It would help if you retyped the data exactly, leaving out the pictures.

☆ ☆ ☆ ☆ ☆ ☆ ☆

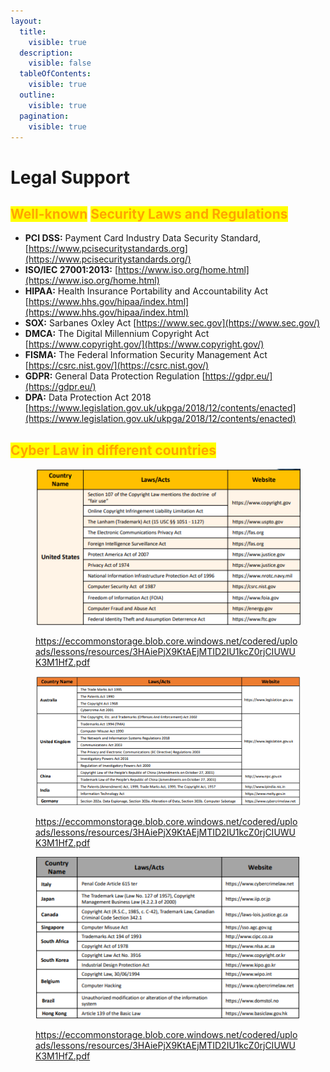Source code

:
 ```yaml
---
layout:
  title:
    visible: true
  description:
    visible: false
  tableOfContents:
    visible: true
  outline:
    visible: true
  pagination:
    visible: true
---
```


# Legal Support

## <mark style="color:orange;">**Well-known**</mark> <mark style="color:orange;"></mark><mark style="color:orange;">Security Laws and Regulations</mark>

* **PCI DSS:** Payment Card Industry Data Security Standard, [https://www.pcisecuritystandards.org](https://www.pcisecuritystandards.org/)
* **ISO/IEC 27001:2013:** [https://www.iso.org/home.html](https://www.iso.org/home.html)
* **HIPAA:** Health Insurance Portability and Accountability Act [https://www.hhs.gov/hipaa/index.html](https://www.hhs.gov/hipaa/index.html)
* **SOX:** Sarbanes Oxley Act [https://www.sec.gov](https://www.sec.gov/)
* **DMCA:** The Digital Millennium Copyright Act [https://www.copyright.gov/](https://www.copyright.gov/)
* **FISMA:** The Federal Information Security Management Act [https://csrc.nist.gov/](https://csrc.nist.gov/)
* **GDPR:** General Data Protection Regulation [https://gdpr.eu/](https://gdpr.eu/)
* **DPA:** Data Protection Act 2018 [https://www.legislation.gov.uk/ukpga/2018/12/contents/enacted](https://www.legislation.gov.uk/ukpga/2018/12/contents/enacted)



## <mark style="color:orange;">Cyber Law in different countries</mark>&#x20;

<figure><img src="../.gitbook/assets/image (12).png" alt=""><figcaption><p><a href="https://eccommonstorage.blob.core.windows.net/codered/uploads/lessons/resources/3HAiePjX9KtAEjMTID2IU1kcZ0rjCIUWUK3M1HfZ.pdf">https://eccommonstorage.blob.core.windows.net/codered/uploads/lessons/resources/3HAiePjX9KtAEjMTID2IU1kcZ0rjCIUWUK3M1HfZ.pdf</a></p></figcaption></figure>

<figure><img src="../.gitbook/assets/image (9).png" alt=""><figcaption><p><a href="https://eccommonstorage.blob.core.windows.net/codered/uploads/lessons/resources/3HAiePjX9KtAEjMTID2IU1kcZ0rjCIUWUK3M1HfZ.pdf">https://eccommonstorage.blob.core.windows.net/codered/uploads/lessons/resources/3HAiePjX9KtAEjMTID2IU1kcZ0rjCIUWUK3M1HfZ.pdf</a></p></figcaption></figure>

<figure><img src="../.gitbook/assets/image (11).png" alt=""><figcaption><p><a href="https://eccommonstorage.blob.core.windows.net/codered/uploads/lessons/resources/3HAiePjX9KtAEjMTID2IU1kcZ0rjCIUWUK3M1HfZ.pdf">https://eccommonstorage.blob.core.windows.net/codered/uploads/lessons/resources/3HAiePjX9KtAEjMTID2IU1kcZ0rjCIUWUK3M1HfZ.pdf</a></p></figcaption></figure>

☆ ☆ ☆ ☆ ☆ ☆ ☆

* [Answer to this problem]
Source code

:
 ```yaml
---
layout:
  title:
    visible: true
  description:
    visible: false
  tableOfContents:
    visible: true
  outline:
    visible: true
  pagination:
    visible: true
---
```


# Legal Support

## <mark style="color:orange;">**Well-known**</mark> <mark style="color:orange;"></mark><mark style="color:orange;">Security Laws and Regulations</mark>

* **PCI DSS:** Payment Card Industry Data Security Standard, [https://www.pcisecuritystandards.org](https://www.pcisecuritystandards.org/)
* **ISO/IEC 27001:2013:** [https://www.iso.org/home.html](https://www.iso.org/home.html)
* **HIPAA:** Health Insurance Portability and Accountability Act [https://www.hhs.gov/hipaa/index.html](https://www.hhs.gov/hipaa/index.html)
* **SOX:** Sarbanes Oxley Act [https://www.sec.gov](https://www.sec.gov/)
* **DMCA:** The Digital Millennium Copyright Act [https://www.copyright.gov/](https://www.copyright.gov/)
* **FISMA:** The Federal Information Security Management Act [https://csrc.nist.gov/](https://csrc.nist.gov/)
* **GDPR:** General Data Protection Regulation [https://gdpr.eu/](https://gdpr.eu/)
* **DPA:** Data Protection Act 2018 [https://www.legislation.gov.uk/ukpga/2018/12/contents/enacted](https://www.legislation.gov.uk/ukpga/2018/12/contents/enacted)



## <mark style="color:orange;">Cyber Law in different countries</mark>&#x20;

<figure><img src="../.gitbook/assets/image (12).png" alt=""><figcaption><p><a href="https://eccommonstorage.blob.core.windows.net/codered/uploads/lessons/resources/3HAiePjX9KtAEjMTID2IU1kcZ0rjCIUWUK3M1HfZ.pdf">https://eccommonstorage.blob.core.windows.net/codered/uploads/lessons/resources/3HAiePjX9KtAEjMTID2IU1kcZ0rjCIUWUK3M1HfZ.pdf</a></p></figcaption></figure>

<figure><img src="../.gitbook/assets/image (9).png" alt=""><figcaption><p><a href="https://eccommonstorage.blob.core.windows.net/codered/uploads/lessons/resources/3HAiePjX9KtAEjMTID2IU1kcZ0rjCIUWUK3M1HfZ.pdf">https://eccommonstorage.blob.core.windows.net/codered/uploads/lessons/resources/3HAiePjX9KtAEjMTID2IU1kcZ0rjCIUWUK3M1HfZ.pdf</a></p></figcaption></figure>

<figure><img src="../.gitbook/assets/image (11).png" alt=""><figcaption><p><a href="https://eccommonstorage.blob.core.windows.net/codered/uploads/lessons/resources/3HAiePjX9KtAEjMTID2IU1kcZ0rjCIUWUK3M1HfZ.pdf">https://eccommonstorage.blob.core.windows.net/codered/uploads/lessons/resources/3HAiePjX9KtAEjMTID2IU1kcZ0rjCIUWUK3M1HfZ.pdf</a></p></figcaption></figure>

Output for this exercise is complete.